September 14, 2014 10:15 pm | Updated 10:15 pm IST - Bangalore:

Karnataka :Bangalore : 11/09/2014 . Carnatic singer M S Subbulakshmi with daughter Radha Vishwanathan setting her Tambura in shruti before a concert at Chamarajpet Ramaseva Mandali in Bangalore ( Photo for the family Album of MS Subbulakshmi's daughter Radha Viswanathan )

Karnataka :Bangalore : 11/09/2014 . Carnatic singer M S Subbulakshmi with daughter Radha Vishwanathan setting her Tambura in shruti before a concert at Chamarajpet Ramaseva Mandali in Bangalore ( Photo for the family Album of MS Subbulakshmi's daughter Radha Viswanathan )
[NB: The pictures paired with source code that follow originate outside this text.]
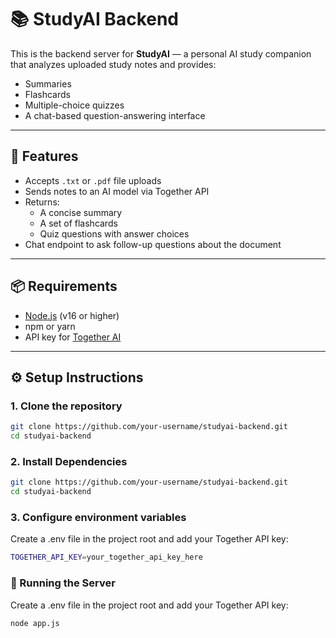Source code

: # 📚 StudyAI Backend

This is the backend server for **StudyAI** — a personal AI study companion that analyzes uploaded study notes and provides:

- Summaries  
- Flashcards  
- Multiple-choice quizzes  
- A chat-based question-answering interface

---

## 🚀 Features

- Accepts `.txt` or `.pdf` file uploads
- Sends notes to an AI model via Together API
- Returns:
  - A concise summary
  - A set of flashcards
  - Quiz questions with answer choices
- Chat endpoint to ask follow-up questions about the document

---

## 📦 Requirements

- [Node.js](https://nodejs.org/) (v16 or higher)
- npm or yarn
- API key for [Together AI](https://platform.together.xyz/)

---

## ⚙️ Setup Instructions

### 1. Clone the repository

```bash
git clone https://github.com/your-username/studyai-backend.git
cd studyai-backend
```

### 2. Install Dependencies

```bash
git clone https://github.com/your-username/studyai-backend.git
cd studyai-backend
```

### 3. Configure environment variables

Create a .env file in the project root and add your Together API key:
```bash
TOGETHER_API_KEY=your_together_api_key_here
```

### 🧪 Running the Server

Create a .env file in the project root and add your Together API key:
```bash
node app.js
```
Come September and one is tuned to remember the voice that carried Carnatic music from Edinburgh and New York to the United Nations in the 1960s.

With M.S. Subbulakshmi at the helm, India’s distinguished musical star, the world took notice of the genre.

“September 16 marks my mother’s 98th birth anniversary,” says her daughter Radha Viswanathan, a resident of Bangalore, who has three of MS’s tamburas.

Having accompanied her mother to all her concerts and recordings for nearly six decades, Radha points to all the tamburas at her home saying, “I feel my MS Amma when I play on all these tamburas. She has left them behind for my grand-daughter Aishwarya to carry the legacy forward.”

Apart from the bhakti bhava she was known for her passion for using the tambura. The instrument was considered a part of her persona. She used five of these instruments, each one for the varied tonal quality they offered. Her penchant for point-shruti-alignment had people at All India Radio singing praises about her perfect voice configuration in all her recordings. Talking about the tamburas of the MS family, Radha says, ‘Lakshmi’ and ‘Saraswati’ were the first two tamburas that Semmangudi Srinivasa Iyer had personally named and gifted to MS in the 1940s.

She says it is a matter of pride that the tamburas were part of the concerts at the International Music Festival at Edinburgh in 1963, Carnegie Hall, New York; the UN General Assembly on UN Day in 1966; Royal Albert Hall, London in 1982; and the Festival of India in Moscow in 1987.

While the four-stringed Miraj tambura was used in some of MS’s Meera bhajans, the rare six-stringed one, gifted by dancer Bala Saraswati’s family, was used for the recording of ‘Vishnu Sahasranamam’.

“When my mother appreciated Bala Saraswati’s six-stringed tambura, her brother T. Sankaran got a replica made specially for MS,” recalls Radha, saying, the continuity, tonal purity and the options it offered enthused MS.

“It sure made its presence prominently felt in our recording that made history,” she says. No wonder Bade Ghulam Ali Khan said, “You are not Subbulakshmi, you are Suswaralakshmi!”